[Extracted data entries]
'''

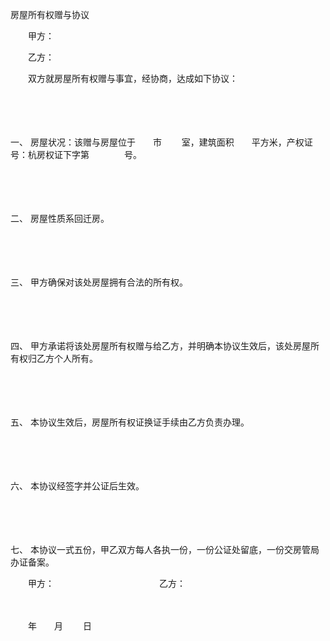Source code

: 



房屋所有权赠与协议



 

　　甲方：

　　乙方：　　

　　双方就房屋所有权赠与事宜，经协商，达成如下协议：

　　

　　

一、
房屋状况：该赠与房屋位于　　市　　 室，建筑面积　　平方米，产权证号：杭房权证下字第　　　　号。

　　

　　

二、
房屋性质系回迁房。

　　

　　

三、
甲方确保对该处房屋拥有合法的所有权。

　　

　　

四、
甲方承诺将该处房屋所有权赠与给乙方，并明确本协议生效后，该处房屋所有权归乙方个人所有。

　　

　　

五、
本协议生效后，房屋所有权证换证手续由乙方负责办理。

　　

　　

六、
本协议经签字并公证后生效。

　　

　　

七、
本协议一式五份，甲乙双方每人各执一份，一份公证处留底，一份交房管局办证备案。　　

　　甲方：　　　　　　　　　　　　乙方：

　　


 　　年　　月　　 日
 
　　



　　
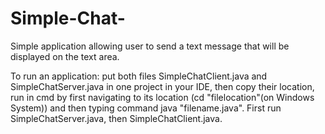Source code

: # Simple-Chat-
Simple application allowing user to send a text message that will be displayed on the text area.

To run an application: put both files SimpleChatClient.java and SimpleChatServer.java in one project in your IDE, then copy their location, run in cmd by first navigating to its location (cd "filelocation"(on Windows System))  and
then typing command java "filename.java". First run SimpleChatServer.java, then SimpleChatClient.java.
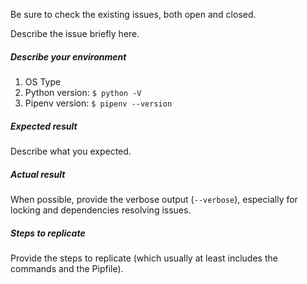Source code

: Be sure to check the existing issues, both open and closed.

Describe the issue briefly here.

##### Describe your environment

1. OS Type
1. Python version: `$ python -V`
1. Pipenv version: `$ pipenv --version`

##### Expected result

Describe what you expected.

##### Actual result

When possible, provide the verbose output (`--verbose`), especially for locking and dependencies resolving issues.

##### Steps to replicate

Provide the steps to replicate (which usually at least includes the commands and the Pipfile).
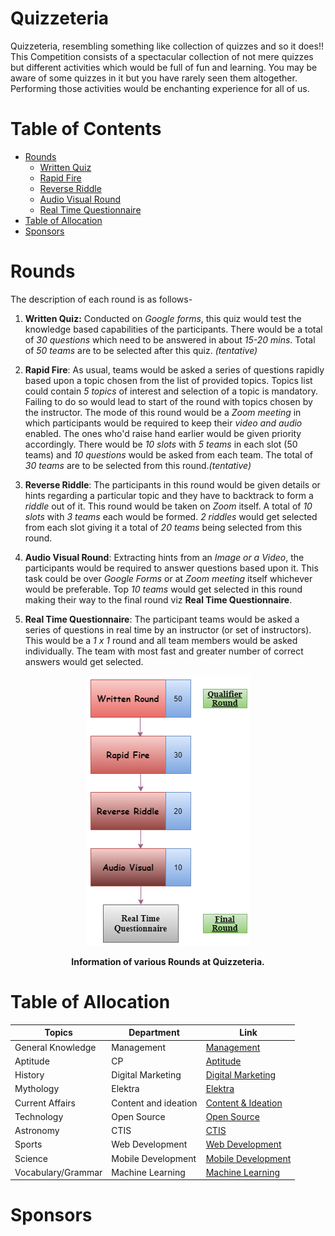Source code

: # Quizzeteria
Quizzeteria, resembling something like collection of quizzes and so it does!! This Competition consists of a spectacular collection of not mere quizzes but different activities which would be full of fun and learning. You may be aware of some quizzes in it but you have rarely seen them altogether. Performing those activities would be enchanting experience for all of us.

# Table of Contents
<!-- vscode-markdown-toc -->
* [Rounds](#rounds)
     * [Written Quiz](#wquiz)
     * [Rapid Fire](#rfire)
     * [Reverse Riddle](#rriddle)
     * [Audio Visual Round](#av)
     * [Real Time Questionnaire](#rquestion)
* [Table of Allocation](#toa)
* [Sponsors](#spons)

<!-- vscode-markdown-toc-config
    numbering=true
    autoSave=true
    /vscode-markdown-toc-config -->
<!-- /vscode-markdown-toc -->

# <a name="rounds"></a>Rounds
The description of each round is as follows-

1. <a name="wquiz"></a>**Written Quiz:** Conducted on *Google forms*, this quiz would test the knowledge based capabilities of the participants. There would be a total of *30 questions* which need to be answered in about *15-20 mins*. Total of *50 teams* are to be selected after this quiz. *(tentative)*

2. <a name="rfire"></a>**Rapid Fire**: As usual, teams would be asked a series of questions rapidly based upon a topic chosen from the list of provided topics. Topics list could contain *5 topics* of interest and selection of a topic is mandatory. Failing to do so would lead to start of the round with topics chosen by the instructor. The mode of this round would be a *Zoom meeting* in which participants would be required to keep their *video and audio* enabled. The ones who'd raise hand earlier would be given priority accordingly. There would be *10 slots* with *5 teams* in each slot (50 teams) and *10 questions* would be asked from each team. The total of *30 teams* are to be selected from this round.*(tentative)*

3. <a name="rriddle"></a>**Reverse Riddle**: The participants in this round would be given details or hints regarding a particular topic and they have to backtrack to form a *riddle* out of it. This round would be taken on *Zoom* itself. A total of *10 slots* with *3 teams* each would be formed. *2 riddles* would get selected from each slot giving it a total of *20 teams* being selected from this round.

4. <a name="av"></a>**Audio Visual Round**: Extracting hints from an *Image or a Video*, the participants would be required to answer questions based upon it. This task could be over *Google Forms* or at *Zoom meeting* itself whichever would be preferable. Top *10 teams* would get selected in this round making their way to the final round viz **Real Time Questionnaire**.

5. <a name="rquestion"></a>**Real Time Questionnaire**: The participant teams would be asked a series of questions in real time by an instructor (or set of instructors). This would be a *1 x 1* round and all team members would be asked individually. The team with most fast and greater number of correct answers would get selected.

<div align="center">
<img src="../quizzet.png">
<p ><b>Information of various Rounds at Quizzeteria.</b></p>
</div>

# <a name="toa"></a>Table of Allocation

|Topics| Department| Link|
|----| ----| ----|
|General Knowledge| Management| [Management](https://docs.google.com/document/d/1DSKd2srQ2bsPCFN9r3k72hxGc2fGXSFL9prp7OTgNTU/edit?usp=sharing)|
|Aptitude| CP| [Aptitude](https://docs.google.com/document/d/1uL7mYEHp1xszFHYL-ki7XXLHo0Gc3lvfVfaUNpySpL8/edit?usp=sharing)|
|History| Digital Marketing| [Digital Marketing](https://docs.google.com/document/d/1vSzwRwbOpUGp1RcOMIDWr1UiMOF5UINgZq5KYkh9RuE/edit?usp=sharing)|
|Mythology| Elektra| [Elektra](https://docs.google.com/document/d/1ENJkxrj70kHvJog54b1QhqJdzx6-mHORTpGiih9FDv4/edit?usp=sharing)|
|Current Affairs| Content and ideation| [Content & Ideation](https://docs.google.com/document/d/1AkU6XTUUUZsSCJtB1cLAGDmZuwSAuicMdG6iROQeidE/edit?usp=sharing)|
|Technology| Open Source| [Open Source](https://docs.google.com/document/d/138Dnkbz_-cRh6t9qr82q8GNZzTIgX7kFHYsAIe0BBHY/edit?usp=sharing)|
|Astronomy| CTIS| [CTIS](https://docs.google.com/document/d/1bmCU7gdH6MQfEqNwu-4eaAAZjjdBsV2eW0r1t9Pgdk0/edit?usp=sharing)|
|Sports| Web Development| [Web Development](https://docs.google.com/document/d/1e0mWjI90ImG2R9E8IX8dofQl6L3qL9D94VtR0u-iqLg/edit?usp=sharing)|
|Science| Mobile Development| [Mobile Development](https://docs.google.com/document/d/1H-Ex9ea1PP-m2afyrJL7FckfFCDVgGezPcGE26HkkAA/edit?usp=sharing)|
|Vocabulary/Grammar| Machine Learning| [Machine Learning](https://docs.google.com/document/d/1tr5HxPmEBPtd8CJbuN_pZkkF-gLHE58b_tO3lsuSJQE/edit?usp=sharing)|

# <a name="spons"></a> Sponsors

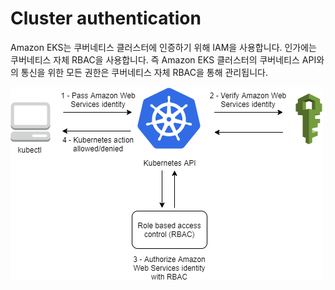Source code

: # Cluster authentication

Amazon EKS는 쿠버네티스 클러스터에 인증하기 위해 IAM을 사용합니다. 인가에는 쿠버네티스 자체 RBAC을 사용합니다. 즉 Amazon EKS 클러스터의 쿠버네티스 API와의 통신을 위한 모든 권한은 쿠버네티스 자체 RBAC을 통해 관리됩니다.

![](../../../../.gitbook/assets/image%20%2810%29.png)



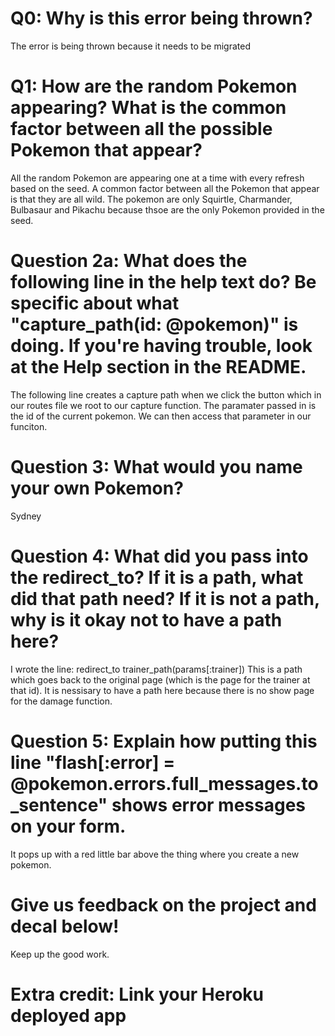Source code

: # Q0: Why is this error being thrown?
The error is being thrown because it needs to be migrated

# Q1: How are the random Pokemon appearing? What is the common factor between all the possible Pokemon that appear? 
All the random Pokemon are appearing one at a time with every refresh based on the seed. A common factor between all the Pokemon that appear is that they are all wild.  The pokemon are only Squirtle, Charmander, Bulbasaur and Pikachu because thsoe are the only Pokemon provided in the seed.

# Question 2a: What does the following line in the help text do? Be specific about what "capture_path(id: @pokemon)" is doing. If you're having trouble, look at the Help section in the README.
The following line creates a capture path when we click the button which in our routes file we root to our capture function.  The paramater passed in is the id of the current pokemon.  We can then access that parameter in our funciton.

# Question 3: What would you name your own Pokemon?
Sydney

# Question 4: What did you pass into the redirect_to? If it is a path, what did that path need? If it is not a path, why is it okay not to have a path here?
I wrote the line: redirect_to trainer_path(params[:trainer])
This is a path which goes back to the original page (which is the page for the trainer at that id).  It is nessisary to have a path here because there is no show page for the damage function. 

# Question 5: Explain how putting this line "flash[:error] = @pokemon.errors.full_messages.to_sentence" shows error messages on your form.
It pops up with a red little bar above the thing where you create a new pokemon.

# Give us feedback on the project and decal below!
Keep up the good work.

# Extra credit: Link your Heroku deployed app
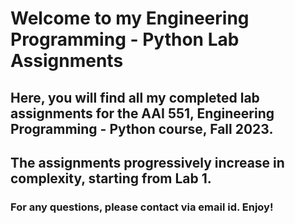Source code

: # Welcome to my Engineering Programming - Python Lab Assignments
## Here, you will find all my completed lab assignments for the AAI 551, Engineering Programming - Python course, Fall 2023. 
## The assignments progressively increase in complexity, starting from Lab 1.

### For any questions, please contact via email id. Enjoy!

'''
'''

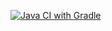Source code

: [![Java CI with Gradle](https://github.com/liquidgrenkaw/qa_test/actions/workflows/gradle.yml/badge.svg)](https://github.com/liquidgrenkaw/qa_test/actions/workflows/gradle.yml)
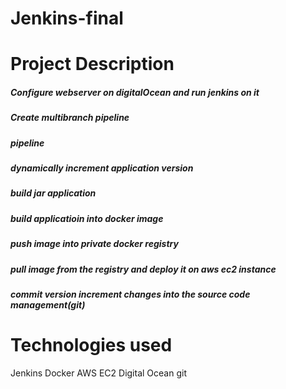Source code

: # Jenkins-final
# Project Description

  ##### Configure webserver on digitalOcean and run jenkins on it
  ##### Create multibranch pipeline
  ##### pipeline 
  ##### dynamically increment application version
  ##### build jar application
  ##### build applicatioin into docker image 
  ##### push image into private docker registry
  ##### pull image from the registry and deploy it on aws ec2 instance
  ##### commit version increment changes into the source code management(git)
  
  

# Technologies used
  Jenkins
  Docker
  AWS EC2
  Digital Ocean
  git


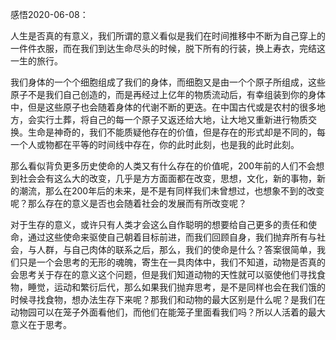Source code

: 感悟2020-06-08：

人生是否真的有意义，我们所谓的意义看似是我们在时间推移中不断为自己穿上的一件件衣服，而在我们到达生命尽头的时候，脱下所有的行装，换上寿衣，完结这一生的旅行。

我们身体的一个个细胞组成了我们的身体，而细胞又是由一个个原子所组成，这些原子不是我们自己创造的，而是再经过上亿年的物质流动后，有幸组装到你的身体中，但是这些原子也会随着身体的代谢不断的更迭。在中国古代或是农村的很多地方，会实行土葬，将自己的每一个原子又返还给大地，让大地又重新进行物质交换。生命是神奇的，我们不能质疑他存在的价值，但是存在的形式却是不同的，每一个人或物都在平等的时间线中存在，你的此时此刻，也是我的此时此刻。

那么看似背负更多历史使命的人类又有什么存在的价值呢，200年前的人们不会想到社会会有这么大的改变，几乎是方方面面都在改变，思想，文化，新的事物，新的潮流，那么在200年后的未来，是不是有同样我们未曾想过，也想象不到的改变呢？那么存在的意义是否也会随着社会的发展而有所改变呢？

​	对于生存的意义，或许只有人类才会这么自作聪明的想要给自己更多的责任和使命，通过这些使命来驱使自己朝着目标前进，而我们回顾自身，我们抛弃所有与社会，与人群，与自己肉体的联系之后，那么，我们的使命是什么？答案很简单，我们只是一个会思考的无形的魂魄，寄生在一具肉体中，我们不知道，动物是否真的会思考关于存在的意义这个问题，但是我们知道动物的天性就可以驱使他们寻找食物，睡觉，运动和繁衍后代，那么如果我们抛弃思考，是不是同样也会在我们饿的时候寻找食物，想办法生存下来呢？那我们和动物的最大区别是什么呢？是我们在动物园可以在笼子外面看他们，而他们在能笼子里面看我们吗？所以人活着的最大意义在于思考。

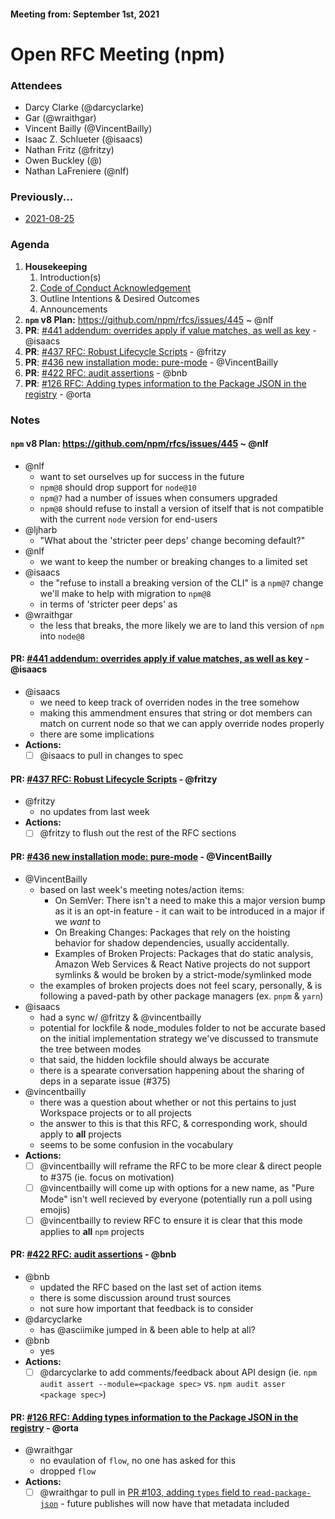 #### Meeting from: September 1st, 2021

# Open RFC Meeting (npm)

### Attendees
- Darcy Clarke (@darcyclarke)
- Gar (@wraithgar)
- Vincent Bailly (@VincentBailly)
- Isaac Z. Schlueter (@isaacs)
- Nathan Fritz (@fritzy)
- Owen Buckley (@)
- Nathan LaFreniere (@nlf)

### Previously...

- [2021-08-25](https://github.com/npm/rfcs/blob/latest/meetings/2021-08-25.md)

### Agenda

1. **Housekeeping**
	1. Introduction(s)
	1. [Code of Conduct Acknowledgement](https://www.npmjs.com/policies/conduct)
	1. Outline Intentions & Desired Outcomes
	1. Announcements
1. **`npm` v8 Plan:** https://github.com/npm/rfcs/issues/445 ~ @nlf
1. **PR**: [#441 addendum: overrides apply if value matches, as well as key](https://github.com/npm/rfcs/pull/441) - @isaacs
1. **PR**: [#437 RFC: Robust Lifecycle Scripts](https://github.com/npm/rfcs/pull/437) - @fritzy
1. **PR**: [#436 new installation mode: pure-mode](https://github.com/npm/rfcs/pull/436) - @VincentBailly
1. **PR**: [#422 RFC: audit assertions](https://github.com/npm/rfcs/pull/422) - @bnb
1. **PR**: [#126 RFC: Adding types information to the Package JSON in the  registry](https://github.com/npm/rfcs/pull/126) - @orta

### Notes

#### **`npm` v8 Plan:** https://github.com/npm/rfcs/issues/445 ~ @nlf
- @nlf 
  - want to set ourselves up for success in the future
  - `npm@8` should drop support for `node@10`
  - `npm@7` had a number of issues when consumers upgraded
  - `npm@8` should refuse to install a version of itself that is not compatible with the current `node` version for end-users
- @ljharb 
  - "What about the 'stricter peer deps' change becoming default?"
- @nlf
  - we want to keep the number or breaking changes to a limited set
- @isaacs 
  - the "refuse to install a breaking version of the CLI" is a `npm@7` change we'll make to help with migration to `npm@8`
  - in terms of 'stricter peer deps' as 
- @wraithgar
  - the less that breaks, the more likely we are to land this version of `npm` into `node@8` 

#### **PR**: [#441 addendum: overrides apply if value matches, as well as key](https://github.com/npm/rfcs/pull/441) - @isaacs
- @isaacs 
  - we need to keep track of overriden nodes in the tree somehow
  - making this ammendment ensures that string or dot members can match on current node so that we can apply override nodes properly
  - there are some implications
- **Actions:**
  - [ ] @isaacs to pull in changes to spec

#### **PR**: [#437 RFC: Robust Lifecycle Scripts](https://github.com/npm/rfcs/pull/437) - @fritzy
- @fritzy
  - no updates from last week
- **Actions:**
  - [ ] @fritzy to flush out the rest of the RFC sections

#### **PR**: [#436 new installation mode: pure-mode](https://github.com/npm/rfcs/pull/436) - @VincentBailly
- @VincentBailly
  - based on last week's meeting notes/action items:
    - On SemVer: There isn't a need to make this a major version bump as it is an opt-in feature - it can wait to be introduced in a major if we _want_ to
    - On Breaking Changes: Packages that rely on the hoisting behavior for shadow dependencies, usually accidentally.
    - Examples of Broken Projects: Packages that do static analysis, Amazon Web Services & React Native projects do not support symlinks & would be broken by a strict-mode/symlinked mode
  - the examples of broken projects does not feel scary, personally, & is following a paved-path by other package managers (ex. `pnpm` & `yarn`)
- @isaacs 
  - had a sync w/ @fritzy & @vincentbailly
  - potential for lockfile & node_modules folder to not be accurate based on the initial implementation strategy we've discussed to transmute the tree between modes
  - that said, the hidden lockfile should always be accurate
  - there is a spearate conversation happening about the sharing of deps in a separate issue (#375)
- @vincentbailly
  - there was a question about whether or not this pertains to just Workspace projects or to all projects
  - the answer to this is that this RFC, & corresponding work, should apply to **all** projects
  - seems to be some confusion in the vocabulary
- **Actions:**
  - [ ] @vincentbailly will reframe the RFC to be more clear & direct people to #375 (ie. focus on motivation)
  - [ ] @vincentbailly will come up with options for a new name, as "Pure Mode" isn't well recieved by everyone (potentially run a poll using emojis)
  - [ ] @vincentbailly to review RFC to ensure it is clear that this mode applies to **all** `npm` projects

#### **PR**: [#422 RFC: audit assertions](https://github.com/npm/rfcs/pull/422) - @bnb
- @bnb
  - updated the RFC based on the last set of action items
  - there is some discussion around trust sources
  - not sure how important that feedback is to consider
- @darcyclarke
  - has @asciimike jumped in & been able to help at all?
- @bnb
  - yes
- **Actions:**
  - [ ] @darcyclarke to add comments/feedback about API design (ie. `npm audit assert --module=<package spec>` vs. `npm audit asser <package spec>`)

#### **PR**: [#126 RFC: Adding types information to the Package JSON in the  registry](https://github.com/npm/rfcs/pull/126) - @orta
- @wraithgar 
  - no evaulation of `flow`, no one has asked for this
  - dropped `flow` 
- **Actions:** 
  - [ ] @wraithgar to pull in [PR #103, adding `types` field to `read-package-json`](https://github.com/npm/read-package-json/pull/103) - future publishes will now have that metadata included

'''
'''

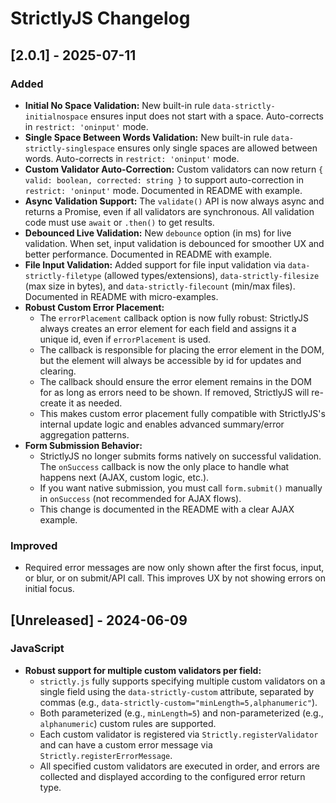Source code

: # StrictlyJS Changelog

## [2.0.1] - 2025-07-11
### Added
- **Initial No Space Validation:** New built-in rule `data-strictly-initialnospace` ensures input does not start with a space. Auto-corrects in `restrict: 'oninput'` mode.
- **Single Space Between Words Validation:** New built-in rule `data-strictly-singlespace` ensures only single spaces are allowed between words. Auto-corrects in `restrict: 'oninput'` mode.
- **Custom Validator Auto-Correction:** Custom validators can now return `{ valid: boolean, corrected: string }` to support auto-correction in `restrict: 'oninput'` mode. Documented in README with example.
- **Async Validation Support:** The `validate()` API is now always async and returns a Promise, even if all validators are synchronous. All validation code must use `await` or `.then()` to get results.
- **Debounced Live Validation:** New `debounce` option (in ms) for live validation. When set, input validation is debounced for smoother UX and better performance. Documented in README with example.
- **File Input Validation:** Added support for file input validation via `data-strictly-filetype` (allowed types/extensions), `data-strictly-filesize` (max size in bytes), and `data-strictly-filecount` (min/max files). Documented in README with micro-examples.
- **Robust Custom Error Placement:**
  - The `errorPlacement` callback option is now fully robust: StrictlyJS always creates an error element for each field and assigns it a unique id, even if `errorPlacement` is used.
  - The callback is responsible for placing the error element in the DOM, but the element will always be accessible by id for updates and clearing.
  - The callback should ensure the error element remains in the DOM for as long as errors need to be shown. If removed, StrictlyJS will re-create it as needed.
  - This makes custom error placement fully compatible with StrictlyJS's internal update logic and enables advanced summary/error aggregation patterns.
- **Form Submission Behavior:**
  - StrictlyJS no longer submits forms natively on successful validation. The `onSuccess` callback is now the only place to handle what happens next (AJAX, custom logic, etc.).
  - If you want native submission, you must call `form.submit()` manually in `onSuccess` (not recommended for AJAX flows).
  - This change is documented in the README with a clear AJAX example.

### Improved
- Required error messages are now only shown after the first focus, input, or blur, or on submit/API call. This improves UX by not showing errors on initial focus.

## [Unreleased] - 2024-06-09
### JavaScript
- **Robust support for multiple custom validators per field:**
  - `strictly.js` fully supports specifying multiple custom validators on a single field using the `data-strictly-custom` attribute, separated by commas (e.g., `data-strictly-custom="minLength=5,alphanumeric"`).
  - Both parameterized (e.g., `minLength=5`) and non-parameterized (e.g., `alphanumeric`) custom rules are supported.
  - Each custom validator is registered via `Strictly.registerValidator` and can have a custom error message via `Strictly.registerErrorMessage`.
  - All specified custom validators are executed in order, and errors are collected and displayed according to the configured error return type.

'''

* Work item
Search the entries for the word "Added" and show every line that has it.

* Response area
### Added
- **File Input Validation:** Added support for file input validation via `data-strictly-filetype` (allowed types/extensions), `data-strictly-filesize` (max size in bytes), and `data-strictly-filecount` (min/max files). Documented in README with micro-examples.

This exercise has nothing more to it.